Record excerpts →
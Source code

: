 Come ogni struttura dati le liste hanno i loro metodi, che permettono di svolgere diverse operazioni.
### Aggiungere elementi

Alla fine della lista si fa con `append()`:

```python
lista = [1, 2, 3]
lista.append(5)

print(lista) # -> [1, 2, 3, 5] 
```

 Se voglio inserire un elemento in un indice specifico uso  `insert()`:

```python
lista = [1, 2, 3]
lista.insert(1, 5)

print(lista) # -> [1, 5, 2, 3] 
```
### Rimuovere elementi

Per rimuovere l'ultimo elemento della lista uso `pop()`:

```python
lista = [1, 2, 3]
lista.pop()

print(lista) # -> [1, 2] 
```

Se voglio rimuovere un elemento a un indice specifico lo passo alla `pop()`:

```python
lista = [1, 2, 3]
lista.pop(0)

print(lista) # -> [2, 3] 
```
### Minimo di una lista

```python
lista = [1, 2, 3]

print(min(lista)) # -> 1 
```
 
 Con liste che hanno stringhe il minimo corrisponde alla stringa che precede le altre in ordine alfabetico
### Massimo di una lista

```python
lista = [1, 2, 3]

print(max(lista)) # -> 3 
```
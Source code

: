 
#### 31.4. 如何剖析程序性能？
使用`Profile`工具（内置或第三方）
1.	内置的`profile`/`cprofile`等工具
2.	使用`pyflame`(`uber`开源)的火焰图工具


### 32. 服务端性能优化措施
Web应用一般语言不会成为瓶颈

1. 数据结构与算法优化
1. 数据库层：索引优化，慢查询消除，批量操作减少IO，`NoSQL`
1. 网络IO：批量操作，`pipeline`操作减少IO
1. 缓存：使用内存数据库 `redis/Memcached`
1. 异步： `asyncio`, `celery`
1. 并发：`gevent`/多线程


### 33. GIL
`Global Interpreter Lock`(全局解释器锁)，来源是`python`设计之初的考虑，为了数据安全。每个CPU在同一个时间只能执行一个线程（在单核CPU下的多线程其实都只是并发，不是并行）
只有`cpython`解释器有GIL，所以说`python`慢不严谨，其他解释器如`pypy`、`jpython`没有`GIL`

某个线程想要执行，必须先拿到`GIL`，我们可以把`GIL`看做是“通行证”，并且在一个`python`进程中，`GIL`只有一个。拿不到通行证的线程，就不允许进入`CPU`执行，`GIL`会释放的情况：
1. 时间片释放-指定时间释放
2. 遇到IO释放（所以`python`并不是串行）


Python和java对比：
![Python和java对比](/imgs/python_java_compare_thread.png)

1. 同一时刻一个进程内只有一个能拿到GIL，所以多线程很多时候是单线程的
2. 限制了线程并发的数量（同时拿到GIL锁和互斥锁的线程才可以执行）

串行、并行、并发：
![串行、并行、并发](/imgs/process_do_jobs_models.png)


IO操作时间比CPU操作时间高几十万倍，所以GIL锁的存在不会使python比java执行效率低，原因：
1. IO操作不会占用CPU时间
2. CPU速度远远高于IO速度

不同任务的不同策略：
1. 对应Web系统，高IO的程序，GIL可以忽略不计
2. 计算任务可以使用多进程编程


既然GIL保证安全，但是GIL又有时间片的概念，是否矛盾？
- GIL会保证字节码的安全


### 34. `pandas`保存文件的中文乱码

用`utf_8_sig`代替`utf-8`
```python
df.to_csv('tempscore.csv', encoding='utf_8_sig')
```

Task statement → A faithful copy of all the material is the required answer.

Task solution →
Source code

: Come ogni struttura dati le liste hanno i loro metodi, che permettono di svolgere diverse operazioni.
### Aggiungere elementi

Alla fine della lista si fa con `append()`:

```python
lista = [1, 2, 3]
lista.append(5)

print(lista) # -> [1, 2, 3, 5] 
```

 Se voglio inserire un elemento in un indice specifico uso  `insert()`:

```python
lista = [1, 2, 3]
lista.insert(1, 5)

print(lista) # -> [1, 5, 2, 3] 
```
### Rimuovere elementi

Per rimuovere l'ultimo elemento della lista uso `pop()`:

```python
lista = [1, 2, 3]
lista.pop()

print(lista) # -> [1, 2] 
```

Se voglio rimuovere un elemento a un indice specifico lo passo alla `pop()`:

```python
lista = [1, 2, 3]
lista.pop(0)

print(lista) # -> [2, 3] 
```
### Minimo di una lista

```python
lista = [1, 2, 3]

print(min(lista)) # -> 1 
```
 
 Con liste che hanno stringhe il minimo corrisponde alla stringa che precede le altre in ordine alfabetico
### Massimo di una lista

```python
lista = [1, 2, 3]

print(max(lista)) # -> 3 
```
Source code

: 
#### 31.4. 如何剖析程序性能？
使用`Profile`工具（内置或第三方）
1.	内置的`profile`/`cprofile`等工具
2.	使用`pyflame`(`uber`开源)的火焰图工具


### 32. 服务端性能优化措施
Web应用一般语言不会成为瓶颈

1. 数据结构与算法优化
1. 数据库层：索引优化，慢查询消除，批量操作减少IO，`NoSQL`
1. 网络IO：批量操作，`pipeline`操作减少IO
1. 缓存：使用内存数据库 `redis/Memcached`
1. 异步： `asyncio`, `celery`
1. 并发：`gevent`/多线程


### 33. GIL
`Global Interpreter Lock`(全局解释器锁)，来源是`python`设计之初的考虑，为了数据安全。每个CPU在同一个时间只能执行一个线程（在单核CPU下的多线程其实都只是并发，不是并行）
只有`cpython`解释器有GIL，所以说`python`慢不严谨，其他解释器如`pypy`、`jpython`没有`GIL`

某个线程想要执行，必须先拿到`GIL`，我们可以把`GIL`看做是“通行证”，并且在一个`python`进程中，`GIL`只有一个。拿不到通行证的线程，就不允许进入`CPU`执行，`GIL`会释放的情况：
1. 时间片释放-指定时间释放
2. 遇到IO释放（所以`python`并不是串行）


Python和java对比：
![Python和java对比](/imgs/python_java_compare_thread.png)

1. 同一时刻一个进程内只有一个能拿到GIL，所以多线程很多时候是单线程的
2. 限制了线程并发的数量（同时拿到GIL锁和互斥锁的线程才可以执行）

串行、并行、并发：
![串行、并行、并发](/imgs/process_do_jobs_models.png)


IO操作时间比CPU操作时间高几十万倍，所以GIL锁的存在不会使python比java执行效率低，原因：
1. IO操作不会占用CPU时间
2. CPU速度远远高于IO速度

不同任务的不同策略：
1. 对应Web系统，高IO的程序，GIL可以忽略不计
2. 计算任务可以使用多进程编程


既然GIL保证安全，但是GIL又有时间片的概念，是否矛盾？
- GIL会保证字节码的安全


### 34. `pandas`保存文件的中文乱码

用`utf_8_sig`代替`utf-8`
```python
df.to_csv('tempscore.csv', encoding='utf_8_sig')
```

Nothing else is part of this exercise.